§ Directions
In the listing below, find the line holding "REMEMBER: PUT WHOLE" and the line holding "Dolphin: Find 'WiiSD.raw'". Write out those two lines and all lines between, exactly, and nothing more.

────────────────

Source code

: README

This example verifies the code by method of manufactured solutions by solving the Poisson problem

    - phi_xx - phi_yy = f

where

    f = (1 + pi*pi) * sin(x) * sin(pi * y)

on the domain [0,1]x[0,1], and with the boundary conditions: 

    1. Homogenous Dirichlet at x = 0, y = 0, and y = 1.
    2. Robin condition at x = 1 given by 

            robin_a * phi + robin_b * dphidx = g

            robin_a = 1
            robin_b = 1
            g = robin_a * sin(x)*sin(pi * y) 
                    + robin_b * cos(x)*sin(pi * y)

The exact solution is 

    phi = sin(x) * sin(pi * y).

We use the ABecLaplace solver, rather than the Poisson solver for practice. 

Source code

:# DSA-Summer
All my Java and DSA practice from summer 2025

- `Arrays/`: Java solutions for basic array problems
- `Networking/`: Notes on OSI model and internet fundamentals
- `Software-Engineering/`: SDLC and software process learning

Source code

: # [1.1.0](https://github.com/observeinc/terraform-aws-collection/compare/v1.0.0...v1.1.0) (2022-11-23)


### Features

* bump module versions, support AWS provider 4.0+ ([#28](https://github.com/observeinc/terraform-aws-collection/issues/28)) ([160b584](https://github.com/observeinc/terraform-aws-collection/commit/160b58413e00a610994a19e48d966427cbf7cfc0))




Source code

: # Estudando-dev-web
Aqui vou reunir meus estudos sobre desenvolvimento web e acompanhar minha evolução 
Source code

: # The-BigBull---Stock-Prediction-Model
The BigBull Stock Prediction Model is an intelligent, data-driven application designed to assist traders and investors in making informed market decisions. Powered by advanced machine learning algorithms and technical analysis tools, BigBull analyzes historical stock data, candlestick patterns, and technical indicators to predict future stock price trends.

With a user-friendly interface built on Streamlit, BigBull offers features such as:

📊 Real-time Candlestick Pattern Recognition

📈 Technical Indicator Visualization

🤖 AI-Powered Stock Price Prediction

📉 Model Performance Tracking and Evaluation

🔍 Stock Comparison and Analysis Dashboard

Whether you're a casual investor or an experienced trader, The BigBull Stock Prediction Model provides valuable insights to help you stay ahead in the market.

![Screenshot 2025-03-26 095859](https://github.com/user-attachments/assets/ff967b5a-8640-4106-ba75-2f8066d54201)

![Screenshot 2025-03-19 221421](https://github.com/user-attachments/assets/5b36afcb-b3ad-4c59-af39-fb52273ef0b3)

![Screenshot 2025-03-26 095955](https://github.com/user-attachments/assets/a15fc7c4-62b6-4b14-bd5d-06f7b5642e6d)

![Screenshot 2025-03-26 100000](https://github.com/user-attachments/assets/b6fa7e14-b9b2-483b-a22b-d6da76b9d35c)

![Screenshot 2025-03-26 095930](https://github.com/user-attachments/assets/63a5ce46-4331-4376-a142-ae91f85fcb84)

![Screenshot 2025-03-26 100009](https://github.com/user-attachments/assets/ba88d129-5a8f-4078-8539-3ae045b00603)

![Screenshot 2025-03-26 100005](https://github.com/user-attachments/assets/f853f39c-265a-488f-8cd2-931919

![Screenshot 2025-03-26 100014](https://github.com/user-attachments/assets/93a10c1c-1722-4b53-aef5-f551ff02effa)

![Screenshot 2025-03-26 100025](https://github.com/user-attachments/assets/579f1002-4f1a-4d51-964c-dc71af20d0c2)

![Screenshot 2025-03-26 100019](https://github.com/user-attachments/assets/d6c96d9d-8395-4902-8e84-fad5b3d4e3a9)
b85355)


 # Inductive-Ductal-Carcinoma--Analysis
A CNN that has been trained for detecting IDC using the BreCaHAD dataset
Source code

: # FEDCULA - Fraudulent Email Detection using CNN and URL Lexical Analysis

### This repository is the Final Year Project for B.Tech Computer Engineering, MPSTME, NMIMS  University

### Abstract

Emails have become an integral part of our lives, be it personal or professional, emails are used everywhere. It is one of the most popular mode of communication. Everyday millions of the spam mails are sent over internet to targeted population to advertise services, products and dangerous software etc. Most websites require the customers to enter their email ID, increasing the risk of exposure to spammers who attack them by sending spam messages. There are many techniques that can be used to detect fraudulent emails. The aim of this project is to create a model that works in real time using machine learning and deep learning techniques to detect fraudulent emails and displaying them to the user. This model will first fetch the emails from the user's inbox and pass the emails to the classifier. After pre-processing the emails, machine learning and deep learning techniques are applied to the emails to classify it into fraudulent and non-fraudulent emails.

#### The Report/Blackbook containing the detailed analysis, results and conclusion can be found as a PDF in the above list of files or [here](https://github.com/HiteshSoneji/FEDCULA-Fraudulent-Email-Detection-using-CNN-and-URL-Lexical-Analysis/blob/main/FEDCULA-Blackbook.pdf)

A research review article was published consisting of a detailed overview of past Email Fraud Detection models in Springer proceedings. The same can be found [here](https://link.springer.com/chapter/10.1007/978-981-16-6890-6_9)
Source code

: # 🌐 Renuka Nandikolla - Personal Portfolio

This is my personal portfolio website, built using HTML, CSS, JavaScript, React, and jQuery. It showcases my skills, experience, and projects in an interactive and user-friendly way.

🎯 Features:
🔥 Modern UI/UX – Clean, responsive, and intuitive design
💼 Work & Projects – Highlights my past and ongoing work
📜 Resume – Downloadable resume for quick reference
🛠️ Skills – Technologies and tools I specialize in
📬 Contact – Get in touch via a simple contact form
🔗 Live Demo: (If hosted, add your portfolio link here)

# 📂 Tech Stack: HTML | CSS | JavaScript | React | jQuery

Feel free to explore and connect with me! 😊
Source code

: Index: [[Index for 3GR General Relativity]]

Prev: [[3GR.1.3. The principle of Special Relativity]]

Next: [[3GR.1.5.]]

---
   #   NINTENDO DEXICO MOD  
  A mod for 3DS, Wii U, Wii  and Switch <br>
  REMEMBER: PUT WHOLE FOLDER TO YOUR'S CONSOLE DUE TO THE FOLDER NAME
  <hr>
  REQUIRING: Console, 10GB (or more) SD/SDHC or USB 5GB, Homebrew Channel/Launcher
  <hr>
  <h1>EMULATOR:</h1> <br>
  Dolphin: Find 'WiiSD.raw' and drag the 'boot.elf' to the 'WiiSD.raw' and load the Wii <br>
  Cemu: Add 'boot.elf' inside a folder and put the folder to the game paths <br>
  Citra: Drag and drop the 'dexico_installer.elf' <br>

────────────────

§ Solution to this problem
  REMEMBER: PUT WHOLE FOLDER TO YOUR'S CONSOLE DUE TO THE FOLDER NAME
  <hr>
  REQUIRING: Console, 10GB (or more) SD/SDHC or USB 5GB, Homebrew Channel/Launcher
  <hr>
  <h1>EMULATOR:</h1> <br>
  Dolphin: Find 'WiiSD.raw' and drag the 'boot.elf' to the 'WiiSD.raw' and load the Wii <br>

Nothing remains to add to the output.